Background: Acne vulgaris is one of the most common skin disorders, and androgen is known to play a key role in the development of acne. However, the exact genetic mechanism by which androgen receptor (AR) gene affects acne development is still unclear.
Objective: Our study aimed to investigate whether CAG and GGN polymorphism of the AR gene are associated with acne risk.
Patients and methods: Two hundred thirty-eight patients and 207 controls were included in the study. The repeat lengths of the AR gene were determined by GeneScan analysis.

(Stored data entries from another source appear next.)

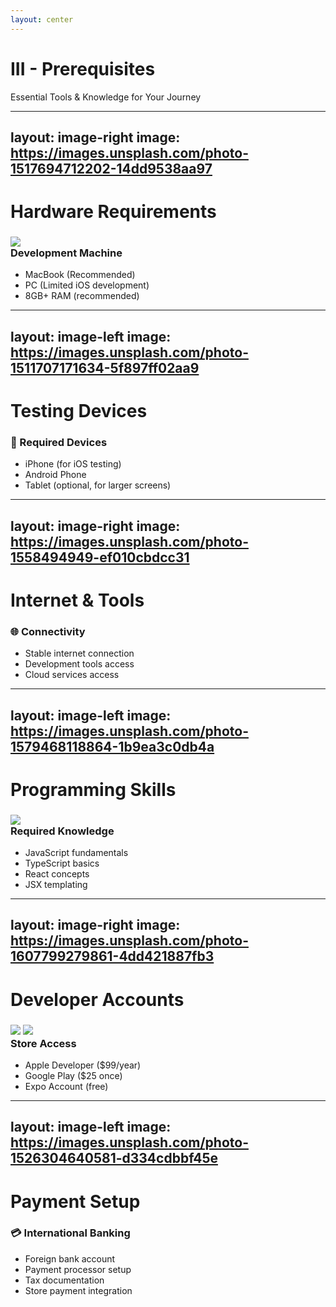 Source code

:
 ```yaml
---
layout: center
---
```


<div class="text-center">
  <h1 class="text-5xl font-bold mb-4 bg-gradient-to-r from-purple-600 to-pink-500 bg-clip-text text-transparent">
    III - Prerequisites
  </h1>
  <p class="text-xl text-gray-600">Essential Tools & Knowledge for Your Journey</p>
</div>

---
layout: image-right
image: https://images.unsplash.com/photo-1517694712202-14dd9538aa97
---

<div class="flex flex-col gap-6">
  <h1 class="text-4xl font-bold">Hardware Requirements</h1>
  <div class="text-xl leading-relaxed text-gray-700">
    <h3 class="font-bold mb-4 flex items-center gap-2">
      <div class="w-8 h-8">
        <img src="/images/Apple_light.svg" class="w-full h-full" />
      </div>
      Development Machine
    </h3>
    <ul class="space-y-2">
      <li>MacBook (Recommended)</li>
      <li>PC (Limited iOS development)</li>
      <li>8GB+ RAM (recommended)</li>
    </ul>
  </div>
</div>

---
layout: image-left
image: https://images.unsplash.com/photo-1511707171634-5f897ff02aa9
---

<div class="flex flex-col gap-6">
  <h1 class="text-4xl font-bold">Testing Devices</h1>
  <div class="text-xl leading-relaxed text-gray-700">
    <h3 class="font-bold mb-4 flex items-center gap-2">
      <span class="text-2xl">📱</span>
      Required Devices
    </h3>
    <ul class="space-y-2">
      <li>iPhone (for iOS testing)</li>
      <li>Android Phone</li>
      <li>Tablet (optional, for larger screens)</li>
    </ul>
  </div>
</div>

---
layout: image-right
image: https://images.unsplash.com/photo-1558494949-ef010cbdcc31
---

<div class="flex flex-col gap-6">
  <h1 class="text-4xl font-bold">Internet & Tools</h1>
  <div class="text-xl leading-relaxed text-gray-700">
    <h3 class="font-bold mb-4 flex items-center gap-2">
      <span class="text-2xl">🌐</span>
      Connectivity
    </h3>
    <ul class="space-y-2">
      <li>Stable internet connection</li>
      <li>Development tools access</li>
      <li>Cloud services access</li>
    </ul>
  </div>
</div>

---
layout: image-left
image: https://images.unsplash.com/photo-1579468118864-1b9ea3c0db4a
---

<div class="flex flex-col gap-6">
  <h1 class="text-4xl font-bold">Programming Skills</h1>
  <div class="text-xl leading-relaxed text-gray-700">
    <h3 class="font-bold mb-4 flex items-center gap-2">
      <div class="w-8 h-8">
        <img src="/images/typescript.svg" class="w-full h-full" />
      </div>
      Required Knowledge
    </h3>
    <ul class="space-y-2">
      <li>JavaScript fundamentals</li>
      <li>TypeScript basics</li>
      <li>React concepts</li>
      <li>JSX templating</li>
    </ul>
  </div>
</div>

---
layout: image-right
image: https://images.unsplash.com/photo-1607799279861-4dd421887fb3
---

<div class="flex flex-col gap-6">
  <h1 class="text-4xl font-bold">Developer Accounts</h1>
  <div class="text-xl leading-relaxed text-gray-700">
    <h3 class="font-bold mb-4 flex items-center gap-2">
      <div class="w-8 h-8 flex gap-2">
        <img src="/images/Apple_light.svg" class="w-1/2 h-full" />
        <img src="/images/android.svg" class="w-1/2 h-full" />
      </div>
      Store Access
    </h3>
    <ul class="space-y-2">
      <li>Apple Developer ($99/year)</li>
      <li>Google Play ($25 once)</li>
      <li>Expo Account (free)</li>
    </ul>
  </div>
</div>

---
layout: image-left
image: https://images.unsplash.com/photo-1526304640581-d334cdbbf45e
---

<div class="flex flex-col gap-6">
  <h1 class="text-4xl font-bold">Payment Setup</h1>
  <div class="text-xl leading-relaxed text-gray-700">
    <h3 class="font-bold mb-4 flex items-center gap-2">
      <span class="text-2xl">💳</span>
      International Banking
    </h3>
    <ul class="space-y-2">
      <li>Foreign bank account</li>
      <li>Payment processor setup</li>
      <li>Tax documentation</li>
      <li>Store payment integration</li>
    </ul>
  </div>
</div>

Results: Men with CAG < 23 and women with CAG < 24 had significant risk compared to those men with CAG > or = 23 [odds ratio (OR), 2.07; 95% confidence interval (95% CI), 1.21-3.54] and women with CAG > or = 24 (OR, 2.05; 95% CI, 1.18-3.56). In males, GGN repeats, considered independently of the CAG repeat, have no significant effect on the acne risk; however, when combined with CAG repeats, the acne patients exhibited significantly higher frequency of the haplotypes CAG < 23/GGN < or = 23 (OR, 3.33; 95% CI, 1.10-10.07; P < 0.05) compared with the controls.
Conclusion: Our results of this study strongly indicated that a shorter CAG repeat length and specific haplotypes of AR attributed to the risk of acne development and thus could serve as a susceptibility marker.